- Other name: Emmanuel
- Citizenship: Nigerian
- Title: Professor
- Awards: National Productivity Order of Merit (NPOM)

= Akin Abayomi =

Nigerian politician

Akin Emmanuel Abayomi is a Nigerian professor who specializes in internal medicine, haematology, environmental health, Biosecurity and biobanking. Abayomi currently serves as Lagos State commissioner for health. He was with the Nigerian Institute of Medical Research in Lagos when he was appointed Commissioner by Governor Babajide Sanwo-Olu in 2019. Following the reported index case of COVID-19 in Lagos in March 2020, Abayomi was appointed to lead the response against the virus in the Africa's largest commercial city.

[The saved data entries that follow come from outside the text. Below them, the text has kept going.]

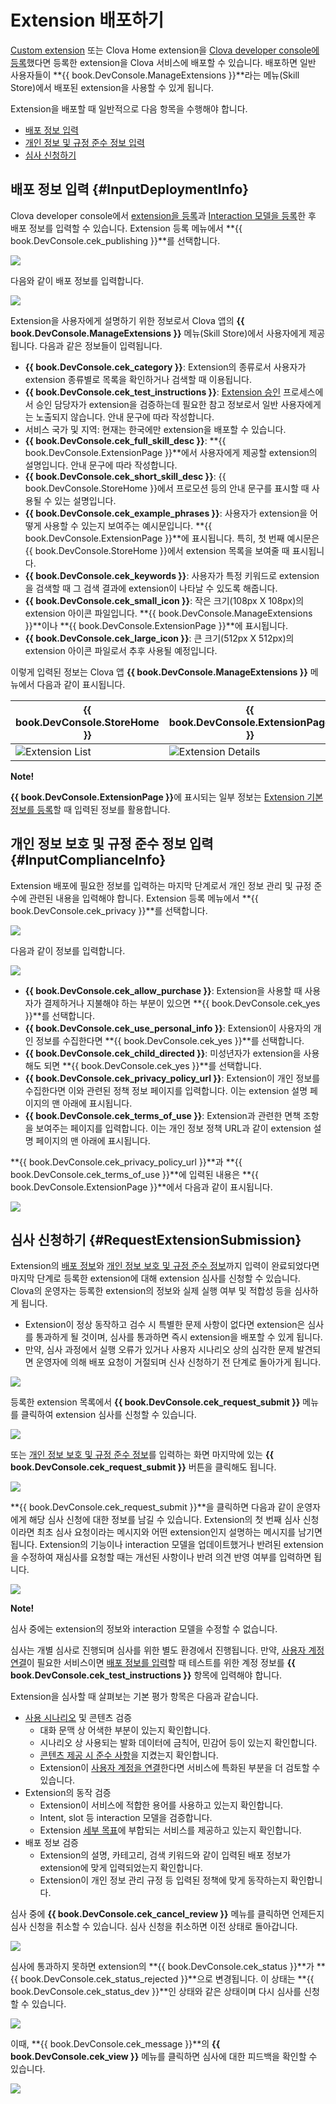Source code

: # Extension 배포하기
[Custom extension](/CEK/Guides/Build_Custom_Extension.md) 또는 Clova Home extension을 [Clova developer console에 등록](/DevConsole/Guides/CEK/Register_Extension.md)했다면 등록한 extension을 Clova 서비스에 배포할 수 있습니다. 배포하면 일반 사용자들이 **{{ book.DevConsole.ManageExtensions }}**라는 메뉴(Skill Store)에서 배포된 extension을 사용할 수 있게 됩니다.

Extension을 배포할 때 일반적으로 다음 항목을 수행해야 합니다.

* [배포 정보 입력](#InputDeploymentInfo)
* [개인 정보 및 규정 준수 정보 입력](#InputComplianceInfo)
* [심사 신청하기](#RequestExtensionSubmission)

## 배포 정보 입력 {#InputDeploymentInfo}

Clova developer console에서 [extension을 등록](/DevConsole/Guides/CEK/Register_Extension.md)과 [Interaction 모델을 등록](/DevConsole/Guides/CEK/Register_Interaction_Model.md)한 후 배포 정보를 입력할 수 있습니다. Extension 등록 메뉴에서 **{{ book.DevConsole.cek_publishing }}**를 선택합니다.

![](/DevConsole/Resources/Images/DevConsole-Deployment_Info_Menu.png)

다음와 같이 배포 정보를 입력합니다.

![](/DevConsole/Resources/Images/DevConsole-Input_Deployment_Info.png)

Extension을 사용자에게 설명하기 위한 정보로서 Clova 앱의 **{{ book.DevConsole.ManageExtensions }}** 메뉴(Skill Store)에서 사용자에게 제공됩니다. 다음과 같은 정보들이 입력됩니다.

* **{{ book.DevConsole.cek_category }}**: Extension의 종류로서 사용자가 extension 종류별로 목록을 확인하거나 검색할 때 이용됩니다.
* **{{ book.DevConsole.cek_test_instructions }}**: [Extension 승인](#RequestExtensionSubmission) 프로세스에서 승인 담당자가 extension을 검증하는데 필요한 참고 정보로서 일반 사용자에게는 노출되지 않습니다. 안내 문구에 따라 작성합니다.
* 서비스 국가 및 지역: 현재는 한국에만 extension을 배포할 수 있습니다.
* **{{ book.DevConsole.cek_full_skill_desc }}**: **{{ book.DevConsole.ExtensionPage }}**에서 사용자에게 제공할 extension의 설명입니다. 안내 문구에 따라 작성합니다.
* **{{ book.DevConsole.cek_short_skill_desc }}**: {{ book.DevConsole.StoreHome }}에서 프로모션 등의 안내 문구를 표시할 때 사용될 수 있는 설명입니다.
* **{{ book.DevConsole.cek_example_phrases }}**: 사용자가 extension을 어떻게 사용할 수 있는지 보여주는 예시문입니다. **{{ book.DevConsole.ExtensionPage }}**에 표시됩니다. 특히, 첫 번째 예시문은 {{ book.DevConsole.StoreHome }}에서 extension 목록을 보여줄 때 표시됩니다.
* **{{ book.DevConsole.cek_keywords }}**: 사용자가 특정 키워드로 extension을 검색할 때 그 검색 결과에 extension이 나타날 수 있도록 해줍니다.
* **{{ book.DevConsole.cek_small_icon }}**: 작은 크기(108px X 108px)의 extension 아이콘 파일입니다. **{{ book.DevConsole.ManageExtensions }}**이나 **{{ book.DevConsole.ExtensionPage }}**에 표시됩니다.
* **{{ book.DevConsole.cek_large_icon }}**: 큰 크기(512px X 512px)의 extension 아이콘 파일로서 추후 사용될 예정입니다.

이렇게 입력된 정보는 Clova 앱 **{{ book.DevConsole.ManageExtensions }}** 메뉴에서 다음과 같이 표시됩니다.

| {{ book.DevConsole.StoreHome }} | {{ book.DevConsole.ExtensionPage }}   |
|-------------------|-------------------|
| ![Extension List](/DevConsole/Resources/Images/DevConsole-Store_UI_Example-Extension_Store_Home.png) | ![Extension Details](/DevConsole/Resources/Images/DevConsole-Store_UI_Example-Extension_Page.png) |

<div class="note">
  <p><strong>Note!</strong></p>
  <p><strong>{{ book.DevConsole.ExtensionPage }}</strong>에 표시되는 일부 정보는 <a href="/DevConsole/Guides/CEK/Register_Extension.html#InputExtensionInfo">Extension 기본 정보를 등록</a>할 때 입력된 정보를 활용합니다.</p>
</div>

## 개인 정보 보호 및 규정 준수 정보 입력 {#InputComplianceInfo}

Extension 배포에 필요한 정보를 입력하는 마지막 단계로서 개인 정보 관리 및 규정 준수에 관련된 내용을 입력해야 합니다. Extension 등록 메뉴에서 **{{ book.DevConsole.cek_privacy }}**를 선택합니다.

![](/DevConsole/Resources/Images/DevConsole-Policy_Menu.png)

다음과 같이 정보를 입력합니다.

![](/DevConsole/Resources/Images/DevConsole-Input_Policy.png)

* **{{ book.DevConsole.cek_allow_purchase }}**: Extension을 사용할 때 사용자가 결제하거나 지불해야 하는 부분이 있으면 **{{ book.DevConsole.cek_yes }}**를 선택합니다.
* **{{ book.DevConsole.cek_use_personal_info }}**: Extension이 사용자의 개인 정보를 수집한다면 **{{ book.DevConsole.cek_yes }}**를 선택합니다.
* **{{ book.DevConsole.cek_child_directed }}**: 미성년자가 extension을 사용해도 되면 **{{ book.DevConsole.cek_yes }}**를 선택합니다.
* **{{ book.DevConsole.cek_privacy_policy_url }}**: Extension이 개인 정보를 수집한다면 이와 관련된 정책 정보 페이지를 입력합니다. 이는 extension 설명 페이지의 맨 아래에 표시됩니다.
* **{{ book.DevConsole.cek_terms_of_use }}**: Extension과 관련한 면책 조항을 보여주는 페이지를 입력합니다. 이는 개인 정보 정책 URL과 같이 extension 설명 페이지의 맨 아래에 표시됩니다.

**{{ book.DevConsole.cek_privacy_policy_url }}**과 **{{ book.DevConsole.cek_terms_of_use }}**에 입력된 내용은 **{{ book.DevConsole.ExtensionPage }}**에서 다음과 같이 표시됩니다.

![](/DevConsole/Resources/Images/DevConsole-Store_UI_Example-Extension_Policy.png)

## 심사 신청하기 {#RequestExtensionSubmission}

Extension의 [배포 정보](#InputDeploymentInfo)와 [개인 정보 보호 및 규정 준수 정보](#InputComplianceInfo)까지 입력이 완료되었다면 마지막 단계로 등록한 extension에 대해 extension 심사를 신청할 수 있습니다. Clova의 운영자는 등록한 extension의 정보와 실제 실행 여부 및 적합성 등을 심사하게 됩니다.

* Extension이 정상 동작하고 검수 시 특별한 문제 사항이 없다면 extension은 심사를 통과하게 될 것이며, 심사를 통과하면 즉시 extension을 배포할 수 있게 됩니다.
* 만약, 심사 과정에서 실행 오류가 있거나 사용자 시나리오 상의 심각한 문제 발견되면 운영자에 의해 배포 요청이 거절되며 신사 신청하기 전 단계로 돌아가게 됩니다.

![](/DevConsole/Resources/Images/DevConsole-Extension_Submission_Process.png)

등록한 extension 목록에서 **{{ book.DevConsole.cek_request_submit }}** 메뉴를 클릭하여 extension 심사를 신청할 수 있습니다.

![](/DevConsole/Resources/Images/DevConsole-Submit_Extension_1.png)

또는 [개인 정보 보호 및 규정 준수 정보](#InputComplianceInfo)를 입력하는 화면 마지막에 있는 **{{ book.DevConsole.cek_request_submit }}** 버튼을 클릭해도 됩니다.

![](/DevConsole/Resources/Images/DevConsole-Submit_Extension_2.png)

**{{ book.DevConsole.cek_request_submit }}**을 클릭하면 다음과 같이 운영자에게 해당 심사 신청에 대한 정보를 남길 수 있습니다. Extension의 첫 번째 심사 신청이라면 최초 심사 요청이라는 메시지와 어떤 extension인지 설명하는 메시지를 남기면 됩니다. Extension의 기능이나 interaction 모델을 업데이트했거나 반려된 extension을 수정하여 재심사를 요청할 때는 개선된 사항이나 반려 의견 반영 여부를 입력하면 됩니다.

![](/DevConsole/Resources/Images/DevConsole-Submission_Request_Message.png)

<div class="note">
  <p><strong>Note!</strong></p>
  <p>심사 중에는 extension의 정보와 interaction 모델을 수정할 수 없습니다.</p>
</div>

심사는 개별 심사로 진행되며 심사를 위한 별도 환경에서 진행됩니다. 만약, [사용자 계정 연결](/CEK/Guides/Link_User_Account.md)이 필요한 서비스이면 [배포 정보를 입력](#InputDeploymentInfo)할 때 테스트를 위한 계정 정보를 **{{ book.DevConsole.cek_test_instructions }}** 항목에 입력해야 합니다.

Extension을 심사할 때 살펴보는 기본 평가 항목은 다음과 같습니다.

* [사용 시나리오](/Design/Design_Guideline_For_Extension.md#MakeUseCaseScenarioScript) 및 콘텐츠 검증
  * 대화 문맥 상 어색한 부분이 있는지 확인합니다.
  * 시나리오 상 사용되는 발화 데이터에 금칙어, 민감어 등이 있는지 확인합니다.
  * [콘텐츠 제공 시 준수 사항](/Design/Design_Guideline_For_Extension.md#ContentGuideline)을 지켰는지 확인합니다.
  * Extension이 [사용자 계정을 연결](/CEK/Guides/Link_User_Account.md)한다면 서비스에 특화된 부분을 더 검토할 수 있습니다.
* Extension의 동작 검증
  * Extension이 서비스에 적합한 용어를 사용하고 있는지 확인합니다.
  * Intent, slot 등 interaction 모델을 검증합니다.
  * Extension [세부 목표](/Design/Design_Guideline_For_Extension.md#SettingGoal)에 부합되는 서비스를 제공하고 있는지 확인합니다.
* 배포 정보 검증
  * Extension의 설명, 카테고리, 검색 키워드와 같이 입력된 배포 정보가 extension에 맞게 입력되었는지 확인합니다.
  * Extension이 개인 정보 관리 규정 등 입력된 정책에 맞게 동작하는지 확인합니다.

심사 중에 **{{ book.DevConsole.cek_cancel_review }}** 메뉴를 클릭하면 언제든지 심사 신청을 취소할 수 있습니다. 심사 신청을 취소하면 이전 상태로 돌아갑니다.

![](/DevConsole/Resources/Images/DevConsole-Cancel_Submission.png)

심사에 통과하지 못하면 extension의 **{{ book.DevConsole.cek_status }}**가 **{{ book.DevConsole.cek_status_rejected }}**으로 변경됩니다. 이 상태는 **{{ book.DevConsole.cek_status_dev }}**인 상태와 같은 상태이며 다시 심사를 신청할 수 있습니다.

![](/DevConsole/Resources/Images/DevConsole-Extension_Submission_Rejected.png)

이때, **{{ book.DevConsole.cek_message }}**의 **{{ book.DevConsole.cek_view }}** 메뉴를 클릭하면 심사에 대한 피드백을 확인할 수 있습니다.

![](/DevConsole/Resources/Images/DevConsole-Show_Submission_Feedback.png)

On 24 August 2020, he tested positive for COVID-19 and recovered on 31 August 2020.

== Appointment ==
He was appointed as the Lagos state commissioner for health in 2019 by governor Babajide Sanwolu of Lagos.He previously head a position as the chief pathologist and head of the Division of Haematology at the University of Stellenbosch’s Faculty of Medicine Sciences.

== Award of Honor ==
President Muhammad Buhari conferred on Professor Akin Abayomi the award of National Productivity Order of Merit (NPOM) in recognition of his hard work and excellence, particularly in the fight against COVID-19 in Lagos State.